My first visitor that morning was John W. Snyder of St. Louis. He was one of my closest personal friends, and I already knew that I wanted him in my administration in a trusted capacity. There was an important post vacant - that of Federal Loan Administrator, from which, not long before, Fred Vinson had resigned to become Director of War Mobilization and Reconversion - and Snyder was ideally fitted for it. He was an experienced banker who had been executive assistant to RFC Administrator Jesse Jones and the director of the Defense Plants Corporation.
“I don’t think you ought to appoint me to that job,” he told me when I had explained what I had in mind. “I’m not sure I am the right man.”
“I think you are the right man for the place,” I replied. “I’m sending your name to the Senate.”
Later I telephoned Jesse Jones and said “the President” had appointed Snyder as Federal Loan Administrator.
“Did he make that appointment before he died?” asked Jones.
“No,” I answered. “He made it just now.”
Everyone, including myself, still continued to think of Roosevelt as “the President.”
When Snyder left, Secretary of the Treasury Morgenthau came in for a brief conference.
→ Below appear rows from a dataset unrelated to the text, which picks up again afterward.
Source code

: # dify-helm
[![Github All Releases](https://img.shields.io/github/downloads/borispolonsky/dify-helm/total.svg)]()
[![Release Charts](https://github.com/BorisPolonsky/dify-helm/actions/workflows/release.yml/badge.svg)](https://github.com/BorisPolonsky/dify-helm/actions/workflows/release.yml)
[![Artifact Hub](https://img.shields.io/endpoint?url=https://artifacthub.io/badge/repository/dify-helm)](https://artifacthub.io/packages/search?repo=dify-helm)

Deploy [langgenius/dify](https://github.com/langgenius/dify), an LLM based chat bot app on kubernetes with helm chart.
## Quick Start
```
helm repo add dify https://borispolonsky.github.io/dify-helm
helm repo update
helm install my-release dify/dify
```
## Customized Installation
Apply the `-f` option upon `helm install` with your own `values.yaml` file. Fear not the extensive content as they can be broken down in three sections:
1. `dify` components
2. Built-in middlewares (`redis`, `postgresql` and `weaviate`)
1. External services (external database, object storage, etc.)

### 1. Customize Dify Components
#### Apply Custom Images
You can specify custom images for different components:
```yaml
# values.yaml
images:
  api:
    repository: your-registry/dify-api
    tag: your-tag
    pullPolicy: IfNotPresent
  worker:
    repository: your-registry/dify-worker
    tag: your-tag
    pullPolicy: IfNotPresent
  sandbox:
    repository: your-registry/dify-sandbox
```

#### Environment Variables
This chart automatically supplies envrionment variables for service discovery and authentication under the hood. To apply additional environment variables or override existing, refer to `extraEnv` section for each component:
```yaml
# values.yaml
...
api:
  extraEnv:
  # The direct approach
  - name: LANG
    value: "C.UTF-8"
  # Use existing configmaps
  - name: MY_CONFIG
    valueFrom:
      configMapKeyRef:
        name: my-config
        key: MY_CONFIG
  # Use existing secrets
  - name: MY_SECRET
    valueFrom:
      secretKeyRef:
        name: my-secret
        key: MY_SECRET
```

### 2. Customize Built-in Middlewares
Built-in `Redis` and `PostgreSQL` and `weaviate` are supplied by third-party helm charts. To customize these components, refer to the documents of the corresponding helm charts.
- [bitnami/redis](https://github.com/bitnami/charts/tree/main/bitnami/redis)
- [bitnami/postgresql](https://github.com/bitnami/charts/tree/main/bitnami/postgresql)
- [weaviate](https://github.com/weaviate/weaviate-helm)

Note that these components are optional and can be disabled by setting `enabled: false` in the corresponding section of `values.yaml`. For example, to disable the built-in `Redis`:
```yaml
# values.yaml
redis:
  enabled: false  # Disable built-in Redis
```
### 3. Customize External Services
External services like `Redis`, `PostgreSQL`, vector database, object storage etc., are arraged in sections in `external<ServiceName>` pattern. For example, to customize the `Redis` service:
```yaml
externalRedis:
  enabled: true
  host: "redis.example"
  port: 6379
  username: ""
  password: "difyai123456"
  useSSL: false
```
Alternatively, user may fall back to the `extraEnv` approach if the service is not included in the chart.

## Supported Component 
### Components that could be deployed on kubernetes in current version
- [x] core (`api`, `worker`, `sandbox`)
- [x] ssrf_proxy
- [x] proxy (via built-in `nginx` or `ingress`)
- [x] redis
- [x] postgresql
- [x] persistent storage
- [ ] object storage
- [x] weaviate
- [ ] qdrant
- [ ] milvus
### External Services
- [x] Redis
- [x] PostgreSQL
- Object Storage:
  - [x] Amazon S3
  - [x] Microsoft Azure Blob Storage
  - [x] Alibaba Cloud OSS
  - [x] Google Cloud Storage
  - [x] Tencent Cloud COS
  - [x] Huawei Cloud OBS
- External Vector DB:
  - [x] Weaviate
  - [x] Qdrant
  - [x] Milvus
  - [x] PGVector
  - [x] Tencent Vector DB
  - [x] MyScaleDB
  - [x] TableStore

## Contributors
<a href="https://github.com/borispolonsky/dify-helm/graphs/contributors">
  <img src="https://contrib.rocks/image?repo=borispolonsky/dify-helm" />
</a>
He was with me only a few minutes, and I asked him to submit to me as soon as possible a comprehensive report on the state of the nation’s finances. Secretary of Commerce Wallace and Justice Byrnes then joined me, and presently the three of us left for the Union Station. Mrs. Truman and Margaret were making arrangements to leave with me that evening for Hyde Park in order to be present at the interment of President Roosevelt. For that reason they were unable to go with me to the station.
The train bearing the body of Franklin Roosevelt arrived at the Union Station at ten o’clock. I went aboard at once, accompanied by Wallace and Byrnes, and we paid our respects to Mrs. Roosevelt, who had accompanied the body from Warm Springs. Brigadier General Elliott Roosevelt and Anna Roosevelt Boettiger were with their mother, and present also were Colonel John Boettiger and some of the younger members of the Roosevelt family.
The body of the late President was to lie in state during the day in the East Room of the White House, and as the funeral procession was formed, I took the place that had been assigned to me. Slowly we moved through the streets that were massed with mourners all the way to the White House.
I shall never forget the sight of so many grief-stricken people. Some wept without restraint. Some shed their tears in silence. Others were grim and stoic, but all were genuine in their mourning. It was impossible now to tell who had been for him and who had not. Throughout that enormous throng, all of them were expressing their sense of loss and sadness at the passing of a remarkable man.
I saw an old Negro woman with her apron to her eyes as she sat on the curb. She was crying as if she had lost her son, and when the cortege passed along Constitution Avenue, most of those who lined the street were in tears.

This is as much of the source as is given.